Steffen Unger - Vorkoster gesucht! 100 Berufe aus der Antike


erschienen bei Philipp von Zabern

entdeckt: bei der Recherche für meinen Roman
woher: Geburtstagsgeschenk

Sachbuch-Challenge



Unterteilt nach Tätigkeitsfeldern - Politik, Rechtsprechung, Militär, Landwirtschaft, Handwerk/Handel, Medizin, Bildung, Religion, Kriminelles, Unterhaltung - stellt Steffen Unger in diesem Buch eine Reihe von antiken Berufen vor. Der Schwerpunkt liegt dabei auf Athen und Rom, wobei der Autor auch ab und zu Vergleichsbeispiele etwa aus Karthago und Ägypten erwähnt.
Zu Beginn gibt es eine kurze Einleitung zum Arbeitsleben in der Antike, die mit nicht einmal 2 Seiten allerdings sehr knapp ausfällt. Hier hätte ich eine ausführlichere Einleitung sehr begrüßt, wobei ich einräumen muss, dass der Titel bereits eine Konzentration auf die Berufe an sich suggeriert. 

Leider konnte mich das Buch aber auch im Hauptteil nicht überzeugen, wobei es mir sehr schwerfällt, den Finger darauf zu legen, was für mich das eigentliche Problem war. Bestimmt war eins der Probleme, dass das Buch sich nicht so sehr dazu eignet, es in einem durch zu lesen. Durch die Unterteilung in Kapitel, die in sich doch Einheiten bilden, ist es aber umgekehrt auch nicht direkt als Nachschlagewerk konzipiert. 

Es war mir außerdem nicht ganz klar, an welches Publikum sich der Autor richtet.

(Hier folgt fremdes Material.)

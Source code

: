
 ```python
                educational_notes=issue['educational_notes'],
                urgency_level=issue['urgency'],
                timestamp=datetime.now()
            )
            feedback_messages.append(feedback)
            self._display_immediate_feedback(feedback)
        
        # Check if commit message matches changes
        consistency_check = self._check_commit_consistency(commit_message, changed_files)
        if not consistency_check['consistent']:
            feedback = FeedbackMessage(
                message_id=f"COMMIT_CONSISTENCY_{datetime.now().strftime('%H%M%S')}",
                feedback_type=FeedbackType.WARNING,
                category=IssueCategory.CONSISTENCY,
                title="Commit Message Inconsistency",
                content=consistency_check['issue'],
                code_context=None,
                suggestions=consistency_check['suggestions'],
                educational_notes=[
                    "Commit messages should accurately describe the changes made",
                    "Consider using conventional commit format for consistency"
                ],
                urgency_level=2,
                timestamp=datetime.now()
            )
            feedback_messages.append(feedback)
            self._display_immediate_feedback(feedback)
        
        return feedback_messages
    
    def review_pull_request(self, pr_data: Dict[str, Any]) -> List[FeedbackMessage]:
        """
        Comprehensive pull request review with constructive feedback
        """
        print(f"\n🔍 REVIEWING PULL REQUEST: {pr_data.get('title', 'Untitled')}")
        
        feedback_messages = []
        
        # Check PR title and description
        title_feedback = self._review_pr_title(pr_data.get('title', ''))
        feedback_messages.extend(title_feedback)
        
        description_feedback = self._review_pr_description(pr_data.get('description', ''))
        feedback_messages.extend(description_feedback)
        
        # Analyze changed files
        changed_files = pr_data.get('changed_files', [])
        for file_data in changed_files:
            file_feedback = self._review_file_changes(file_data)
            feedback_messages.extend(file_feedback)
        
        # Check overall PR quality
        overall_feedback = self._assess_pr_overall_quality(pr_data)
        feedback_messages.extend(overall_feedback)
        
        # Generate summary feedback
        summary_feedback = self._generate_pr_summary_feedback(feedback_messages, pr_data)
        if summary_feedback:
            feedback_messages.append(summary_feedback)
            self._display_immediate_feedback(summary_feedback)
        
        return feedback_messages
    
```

Einerseits ist das Buch eher der populärwissenschaftlichen Richtung zuzuordnen, andererseits setzen aber einige Kapitel doch schon einiges an Hintergrundwissen voraus. Gerade bei den politischen Ämtern, der Rechtsprechung und der Religion werden die Zusammenhänge vermutlich nur schwer zu verstehen sein, wenn man mit der Materie noch nicht so vertraut ist. Ich selbst bringe einiges an Hintergrundwissen mit und habe in dem Buch nun auch nicht so viel Neues erfahren, fand es aber dennoch eher sperrig zu lesen.
Als Zielgruppe sehe ich daher vor allem interessierte Laien, die in der Antike bereits ganz gut zuhause sind.

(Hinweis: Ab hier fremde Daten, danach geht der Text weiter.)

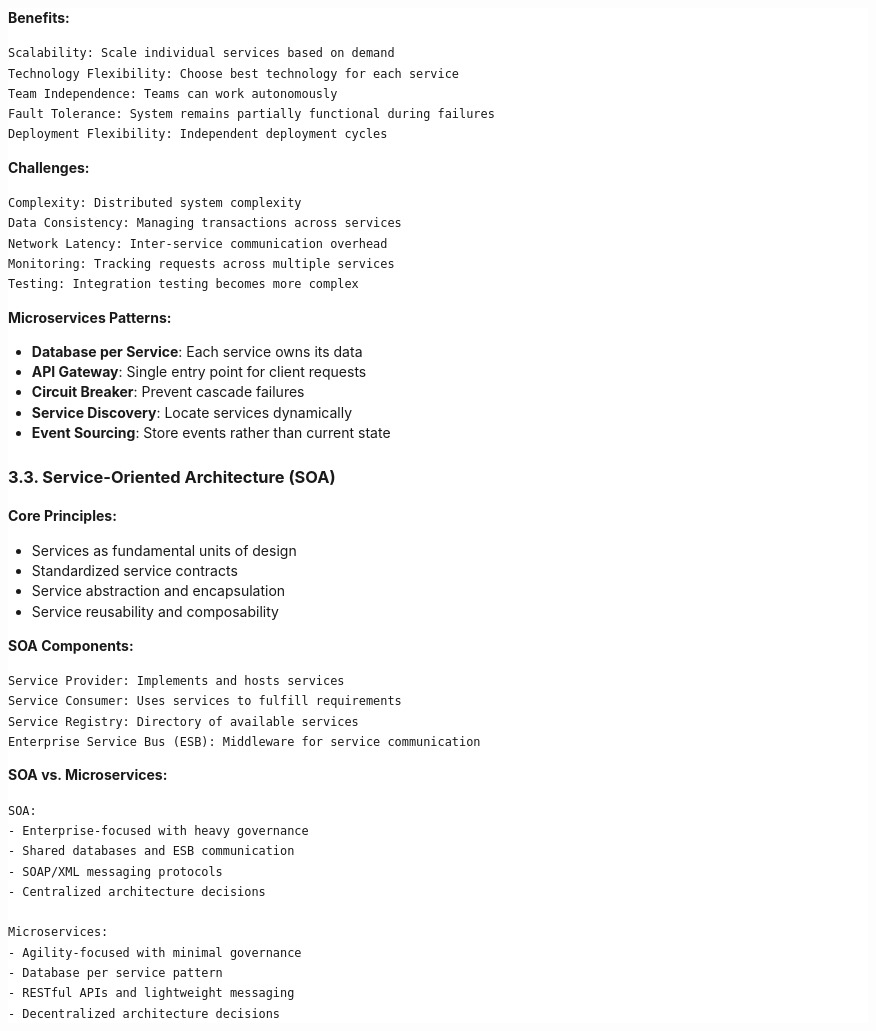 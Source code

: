 **Benefits:**
```
Scalability: Scale individual services based on demand
Technology Flexibility: Choose best technology for each service
Team Independence: Teams can work autonomously
Fault Tolerance: System remains partially functional during failures
Deployment Flexibility: Independent deployment cycles
```

**Challenges:**
```
Complexity: Distributed system complexity
Data Consistency: Managing transactions across services
Network Latency: Inter-service communication overhead
Monitoring: Tracking requests across multiple services
Testing: Integration testing becomes more complex
```

**Microservices Patterns:**
- **Database per Service**: Each service owns its data
- **API Gateway**: Single entry point for client requests
- **Circuit Breaker**: Prevent cascade failures
- **Service Discovery**: Locate services dynamically
- **Event Sourcing**: Store events rather than current state

### 3.3. Service-Oriented Architecture (SOA)

**Core Principles:**
- Services as fundamental units of design
- Standardized service contracts
- Service abstraction and encapsulation
- Service reusability and composability

**SOA Components:**
```
Service Provider: Implements and hosts services
Service Consumer: Uses services to fulfill requirements
Service Registry: Directory of available services
Enterprise Service Bus (ESB): Middleware for service communication
```

**SOA vs. Microservices:**
```
SOA:
- Enterprise-focused with heavy governance
- Shared databases and ESB communication
- SOAP/XML messaging protocols
- Centralized architecture decisions

Microservices:
- Agility-focused with minimal governance
- Database per service pattern
- RESTful APIs and lightweight messaging
- Decentralized architecture decisions
```
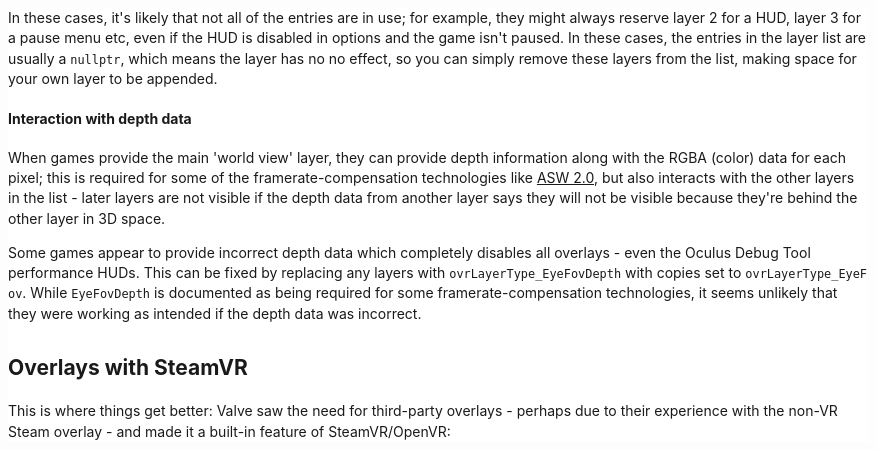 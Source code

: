 In these cases, it's likely that not all of the entries are in use; for example, they might always reserve
layer 2 for a HUD, layer 3 for a pause menu etc, even if the HUD is disabled in options and the game isn't paused.
In these cases, the entries in the layer list are usually a `nullptr`, which means the layer has no no effect,
so you can simply remove these layers from the list, making space for your own layer to be appended.

#### Interaction with depth data

When games provide the main 'world view' layer, they can provide depth information along with the RGBA (color)
data for each pixel; this is required for some of the framerate-compensation technologies like [ASW 2.0], but
also interacts with the other layers in the list - later layers are not visible if the depth data from another
layer says they will not be visible because they're behind the other layer in 3D space.

Some games appear to provide incorrect depth data which completely disables all overlays - even the
Oculus Debug Tool performance HUDs. This can be fixed by replacing any layers with `ovrLayerType_EyeFovDepth`
with copies set to `ovrLayerType_EyeFov`. While `EyeFovDepth` is documented as being required for some
framerate-compensation technologies, it seems unlikely that they were working as intended if the depth data was
incorrect.

## Overlays with SteamVR

This is where things get better: Valve saw the need for third-party overlays - perhaps due to their experience
with the non-VR Steam overlay - and made it a built-in feature of SteamVR/OpenVR:


[ASW 2.0]: https://www.oculus.com/blog/introducing-asw-2-point-0-better-accuracy-lower-latency/
[`DetourCreateProcessWithDlls`]: https://github.com/microsoft/Detours/wiki/DetourCreateProcessWithDlls
[ReShade]: https://reshade.me
[MinHook]: https://github.com/TsudaKageyu/minhook
[Window messages]: https://docs.microsoft.com/en-us/windows/win32/learnwin32/window-messages
[Steam Overlay]: https://help.steampowered.com/en/faqs/view/3978-072C-18DF-FBF9
[Detours]: https://github.com/microsoft/Detours
[OpenKneeboard]: https://github.com/fredemmott/OpenKneeboard
[pattern matching the native code]: https://github.com/fredemmott/OpenKneeboard/blob/03c9ad1873d2e8b28b6f836b881338133db9253a/src/injectables/IDXGISwapChainPresentHook.cpp#L39-L68
[XR_EXTX_overlay]: https://www.khronos.org/registry/OpenXR/specs/1.0/html/xrspec.html#XR_EXTX_overlay
[API layers]: https://www.khronos.org/registry/OpenXR/specs/1.0/html/xrspec.html#api-layers
[DirectXTK]: https://github.com/Microsoft/DirectXTK
[SimpleMath]: https://github.com/microsoft/DirectXTK/wiki/SimpleMath
[DllMain]: https://docs.microsoft.com/en-us/windows/win32/dlls/dllmain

Vom Umfang her fällt das Buch auch eher knapp aus und so bleiben manche Berufszweige ein wenig auf der Strecke. So hätte ich das Kapitel zu den gewerblichen Berufen gerne ein wenig ausführlicher gehabt (es kommen z.B. Zöllner und zahlreiche Handwerksberufe gar nicht vor). Vielleicht war hier auch der Versuch, die Berufe sowohl im griechischen als auch im römischen Bereich zu betrachten, etwas zu ehrgeizig.

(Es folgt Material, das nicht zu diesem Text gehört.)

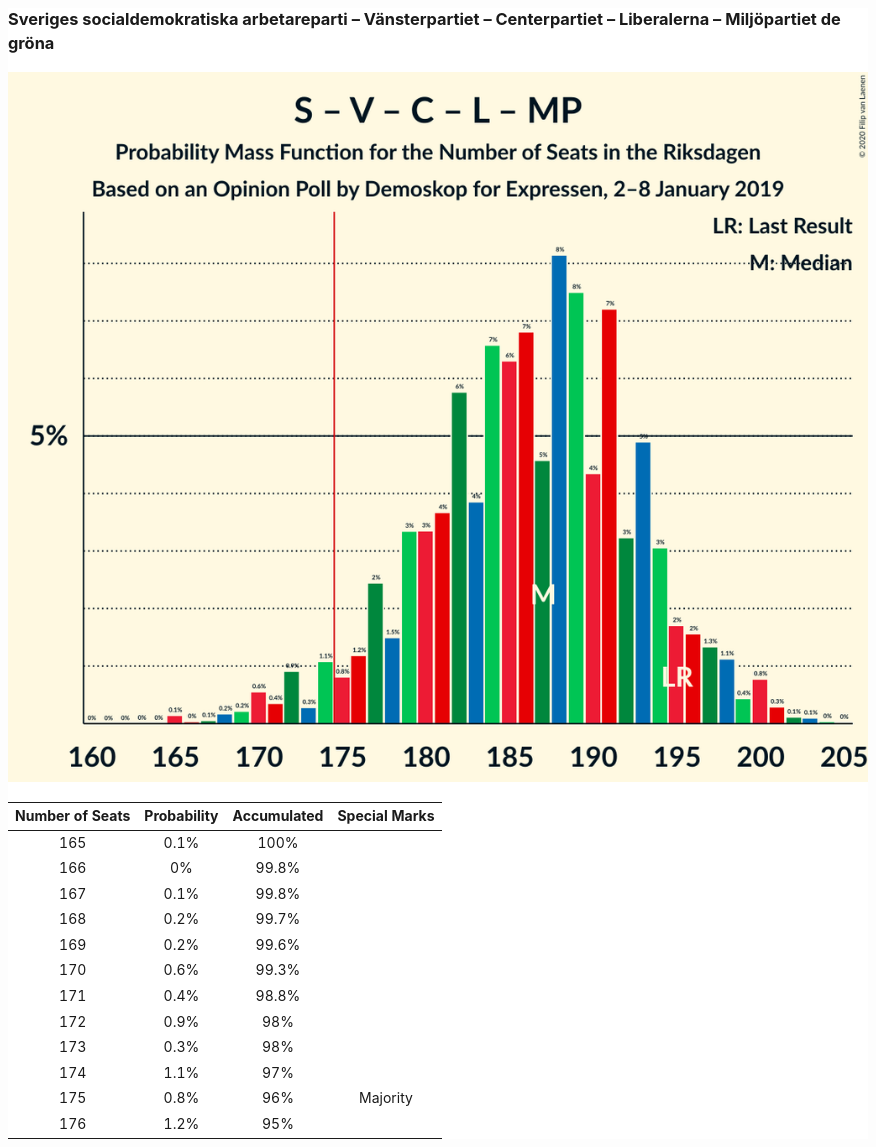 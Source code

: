 ### Sveriges socialdemokratiska arbetareparti – Vänsterpartiet – Centerpartiet – Liberalerna – Miljöpartiet de gröna

![Graph with seats probability mass function not yet produced](2019-01-08-Demoskop-coalitions-seats-pmf-s–v–c–l–mp.png "Seats Probability Mass Function")

| Number of Seats | Probability | Accumulated | Special Marks |
|:---------------:|:-----------:|:-----------:|:-------------:|
| 165 | 0.1% | 100% |  |
| 166 | 0% | 99.8% |  |
| 167 | 0.1% | 99.8% |  |
| 168 | 0.2% | 99.7% |  |
| 169 | 0.2% | 99.6% |  |
| 170 | 0.6% | 99.3% |  |
| 171 | 0.4% | 98.8% |  |
| 172 | 0.9% | 98% |  |
| 173 | 0.3% | 98% |  |
| 174 | 1.1% | 97% |  |
| 175 | 0.8% | 96% | Majority |
| 176 | 1.2% | 95% |  |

Ich will nun nicht behaupten, dass das Buch ganz und gar misslungen wäre. Einige Kapitel sind sehr gut zu lesen und vermitteln auch eine Vielzahl an Informationen (Medizin und Bildung sind mir hier sehr positiv in Erinnerung). Und ich will dem Buch auch eine Eignung als Nachschlagewerk nicht ganz absprechen, da es zu einigen Berufen bzw. Berufsgruppen wirklich sehr kompaktes Wissen vermittelt. Zudem schließt es sicher eine Lücke, da es so eine Zusammenstellung antiker Berufe im populärwissenschaftlichen Bereich bisher anscheinend überhaupt nicht gegeben hat - auch im fachwissenschaftlichen Bereich sind die Publikationen zu dem Thema eher rar gesät.
Alles in allem war ich aber trotzdem eher enttäuscht, was vielleicht auch auf eine falsche Erwartungshaltung zurückzuführen ist. So hätte ich mir etwa mehr Informationen zu den üblichen Berufen der Mittel- und Unterschicht (z.B. auch zu Tagelöhnern) gewünscht und weniger zu den Ämtern des Senatorenstandes, die ohnehin in vielen Werken über die Antike behandelt werden. Mehr allgemeine Informationen zum Berufswesen (auch zu Lehre und Ausbildung) hätten das Buch meiner Meinung nach außerdem besser abgerundet.

Kommentare:

  1. Schade, dass dir das Buch nicht so gefallen hat. Am Anfang deiner Beschreibung dachte ich noch, das wäre was für mich. Da ich jedoch stets mehr über die Berufe im "unteren" Bereich wissen will, kommt es eher nicht in Frage. (ausser das Buch läuft mir per Zufall und günstig in die Hände, dann werde ich schnell schwach ;-)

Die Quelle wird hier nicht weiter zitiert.